Originally Posted by *katallen*
Using stress as an excues to justify hitting and then recieving compassion for hitting just reinforces hitting. It is like saying that we don't believe in hitting children but if you are stressed out and lose control you can feel free to hit them until the stress goes away.

1) No one here has said that stress is an excuse to justify hitting. Everyone here agrees that hitting is wrong. Myself included.

2) Having compassion is not the same as excusing, justifying, or approving of hitting. I have compassion for my children when they hit, and I am certainly not approving of or justifying their act of hitting. Same thing applies to adults. I can certainly say "Wow, you're having a hard time. I understand, but hitting hurts kids and I think there's a better way. How can I help you find a better way?" or"You seem overwhelmed and I'd like to help you find a gentler way to deal with both your kids and yourself, because I think that hitting your kids is hurtful to both them and you.

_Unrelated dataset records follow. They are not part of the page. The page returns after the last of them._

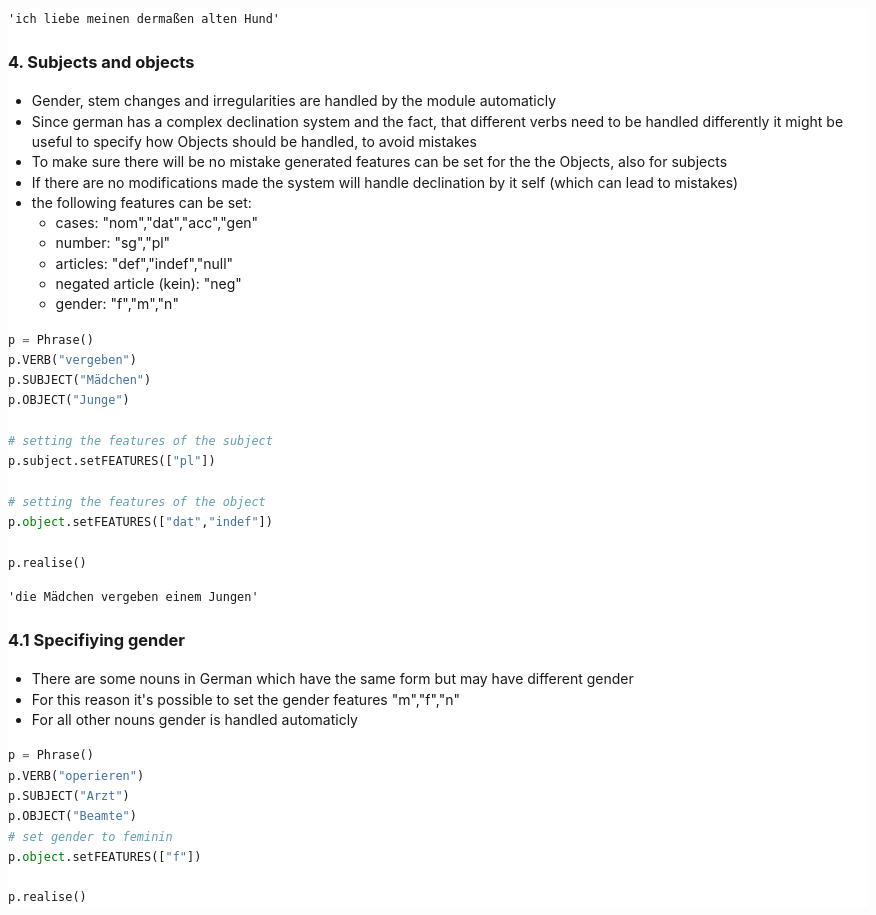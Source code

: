 


    'ich liebe meinen dermaßen alten Hund'



### 4. Subjects and objects
- Gender, stem changes and irregularities are handled by the module automaticly
- Since german has a complex declination system and the fact, that different verbs need to be handled differently it might be useful to specify how Objects should be handled, to avoid mistakes
- To make sure there will be no mistake generated features can be set for the the Objects, also for subjects
- If there are no modifications made the system will handle declination by it self (which can lead to mistakes)
- the following features can be set:
    - cases: "nom","dat","acc","gen"
    - number: "sg","pl"
    - articles: "def","indef","null"
    - negated article (kein): "neg"
    - gender: "f","m","n"


```python
p = Phrase()
p.VERB("vergeben")
p.SUBJECT("Mädchen")
p.OBJECT("Junge")

# setting the features of the subject
p.subject.setFEATURES(["pl"])

# setting the features of the object
p.object.setFEATURES(["dat","indef"])

p.realise()
```




    'die Mädchen vergeben einem Jungen'



### 4.1 Specifiying gender
- There are some nouns in German which have the same form but may have different gender
- For this reason it's possible to set the gender features "m","f","n"
- For all other nouns gender is handled automaticly


```python
p = Phrase()
p.VERB("operieren")
p.SUBJECT("Arzt")
p.OBJECT("Beamte")
# set gender to feminin
p.object.setFEATURES(["f"])

p.realise()
```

What can I do to help you so that you?" without implying that hitting kids is okay. I think that's compassionate to both the parent who has hit their child and to the child, and that a compassionate response is more likely to actually be effective in helping a parent stop hitting.

3) The idea that showing compassion in response to hitting just reinforces hitting is the very same logic that parents who spank use to justify spanking and to dismiss gentle discipline as ineffective. We deny that logic when spanking parents use it to justify spanking, why would we use that same logic when it comes to how we respond to adults who hit?


----------



## stafl (Jul 1, 2002)

Quote:


Originally Posted by *MsMoMpls*
Just wanted to pop in and say I am so impressed when we can talk about this so calmly and deeply. It is such a rough topic and complicated by so many veriables.

One thought- I agree that if a adult hits their partner it is domestic abuse but I don't think that I would necessarily want to police or the courts involved in my marriage. This doesn't mean I condone the violence, it means that I believe in my ability to handle it better than the government would. Of course, if my child gets hit, they aren't in a position to handle it themselves and for so many reasons, we can't trust families to always handle things in the best interests of a child. This is why if I believe a child is being abused, I am legally mandated to report but if a woman is being abused, I can't. Children require the protection of our society, even sometimes from their parents. So the complication for me is if I label an incident abuse, I must report which invites a whole slew of other problems into the family. Abuse has legal conotations and I can't put an occassional spanking into the abuse column because it would put me into a position of reporting so many parents who I believe are better able to manage thier families than the government is.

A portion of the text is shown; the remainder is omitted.